University President Drew G. Faust earned just over $1.4 million in compensation in calendar year 2015, a pay bump from the approximately $1.2 million she made in 2014.
That figure includes $852,920 she made as a base salary, $160,403 in non-taxable benefits like her residence at 33 Elmwood Ave., and $333,825 she was credited in deferred compensation. Members of the Harvard Corporation—the University’s highest governing body—decide annually how much money to contribute to the President’s deferred compensation account. In 2015, the Corporation voted to credit $300,000 to Faust’s account.
Faust’s earnings—and the earnings of several of Harvard’s top officers—were made public as part of the University’s Form 990 tax filings, which are submitted annually to the Internal Revenue Service as a requirement for tax-exempt organizations. 2015 is the most recent year for which the forms are public.
Faust’s compensation was again dwarfed by that of several of her colleagues at Harvard Management Company, the University’s struggling investment arm. Stephen Blyth—who served his first and only year at the helm of HMC in 2015—earned roughly $14.8 million, outpacing the nearly $8.3 million in salary he drew in 2014 as the firm’s head of public markets.

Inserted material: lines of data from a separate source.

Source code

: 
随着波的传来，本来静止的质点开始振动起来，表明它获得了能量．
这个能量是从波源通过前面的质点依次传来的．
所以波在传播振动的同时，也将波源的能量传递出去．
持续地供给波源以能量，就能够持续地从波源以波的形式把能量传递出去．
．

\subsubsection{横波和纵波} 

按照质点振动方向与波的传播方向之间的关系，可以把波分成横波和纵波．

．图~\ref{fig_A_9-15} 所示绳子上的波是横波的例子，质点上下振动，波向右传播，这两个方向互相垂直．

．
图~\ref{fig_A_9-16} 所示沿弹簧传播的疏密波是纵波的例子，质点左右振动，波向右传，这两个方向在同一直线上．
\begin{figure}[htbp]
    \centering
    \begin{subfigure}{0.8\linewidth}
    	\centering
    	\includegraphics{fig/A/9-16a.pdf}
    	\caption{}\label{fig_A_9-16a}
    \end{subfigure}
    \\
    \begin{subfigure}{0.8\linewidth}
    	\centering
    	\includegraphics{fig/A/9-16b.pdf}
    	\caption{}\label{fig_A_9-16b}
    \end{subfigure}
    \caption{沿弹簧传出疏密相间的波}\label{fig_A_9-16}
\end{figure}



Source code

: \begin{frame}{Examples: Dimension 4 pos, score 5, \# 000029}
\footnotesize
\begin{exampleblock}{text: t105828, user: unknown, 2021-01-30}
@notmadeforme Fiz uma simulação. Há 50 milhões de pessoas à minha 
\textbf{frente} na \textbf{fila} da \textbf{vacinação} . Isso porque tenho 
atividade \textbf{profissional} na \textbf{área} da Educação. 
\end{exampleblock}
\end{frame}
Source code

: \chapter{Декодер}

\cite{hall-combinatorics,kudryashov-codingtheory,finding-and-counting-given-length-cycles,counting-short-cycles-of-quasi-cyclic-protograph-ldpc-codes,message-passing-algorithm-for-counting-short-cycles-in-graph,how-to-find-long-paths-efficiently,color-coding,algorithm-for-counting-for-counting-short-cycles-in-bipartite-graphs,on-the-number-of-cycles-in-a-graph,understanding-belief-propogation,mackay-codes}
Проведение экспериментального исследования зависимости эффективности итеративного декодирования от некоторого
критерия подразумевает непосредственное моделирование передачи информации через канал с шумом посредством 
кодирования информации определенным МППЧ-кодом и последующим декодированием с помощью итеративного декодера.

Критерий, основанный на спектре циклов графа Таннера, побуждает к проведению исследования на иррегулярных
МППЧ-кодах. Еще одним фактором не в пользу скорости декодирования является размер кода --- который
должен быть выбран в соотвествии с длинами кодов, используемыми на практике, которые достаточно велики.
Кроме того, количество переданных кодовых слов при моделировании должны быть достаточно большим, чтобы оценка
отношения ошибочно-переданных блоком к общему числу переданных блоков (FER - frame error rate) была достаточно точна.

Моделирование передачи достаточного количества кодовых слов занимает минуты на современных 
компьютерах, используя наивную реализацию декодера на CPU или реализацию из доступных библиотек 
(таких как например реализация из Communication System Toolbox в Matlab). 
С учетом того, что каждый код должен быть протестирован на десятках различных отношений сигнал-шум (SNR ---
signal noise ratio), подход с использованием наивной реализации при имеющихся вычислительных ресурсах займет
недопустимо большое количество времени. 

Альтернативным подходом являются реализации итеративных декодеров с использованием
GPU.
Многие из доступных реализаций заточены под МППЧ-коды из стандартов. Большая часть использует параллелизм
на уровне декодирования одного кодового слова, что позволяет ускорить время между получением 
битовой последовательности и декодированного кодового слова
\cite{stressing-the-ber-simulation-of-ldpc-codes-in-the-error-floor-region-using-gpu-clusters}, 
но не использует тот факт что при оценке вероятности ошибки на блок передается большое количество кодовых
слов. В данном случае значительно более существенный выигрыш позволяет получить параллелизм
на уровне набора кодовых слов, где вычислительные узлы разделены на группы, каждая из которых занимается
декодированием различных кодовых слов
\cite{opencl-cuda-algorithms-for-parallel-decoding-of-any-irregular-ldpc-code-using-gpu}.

Daniel Cummings, the firm’s real estate portfolio manager, made nearly $11.5 million in pay in 2015.
Two of the firm’s managing directors, Michele Toscani and Graig Fantuzzi, earned more than $5 million and $4 million, respectively. Both announced plans to spin off from HMC this year and start their own hedge funds.
All told, the six highest-paid HMC executives earned a collective $53.4 million in 2015.
HMC has drawn criticism from some alumni for the sizeable compensation packages its executives receive: Two separate classes of alumni have raised the issue in letters addressed to Faust within the past year. The firm, which is undergoing a dramatic internal restructuring with CEO N.P. Narvekar at the helm, said it will more closely tie its executive compensation to the health of the overall endowment, rather than the performance of specific asset classes.
The firm returned negative 2 percent on its investments in fiscal year 2016—the lowest returns at Harvard since the height of the financial crisis.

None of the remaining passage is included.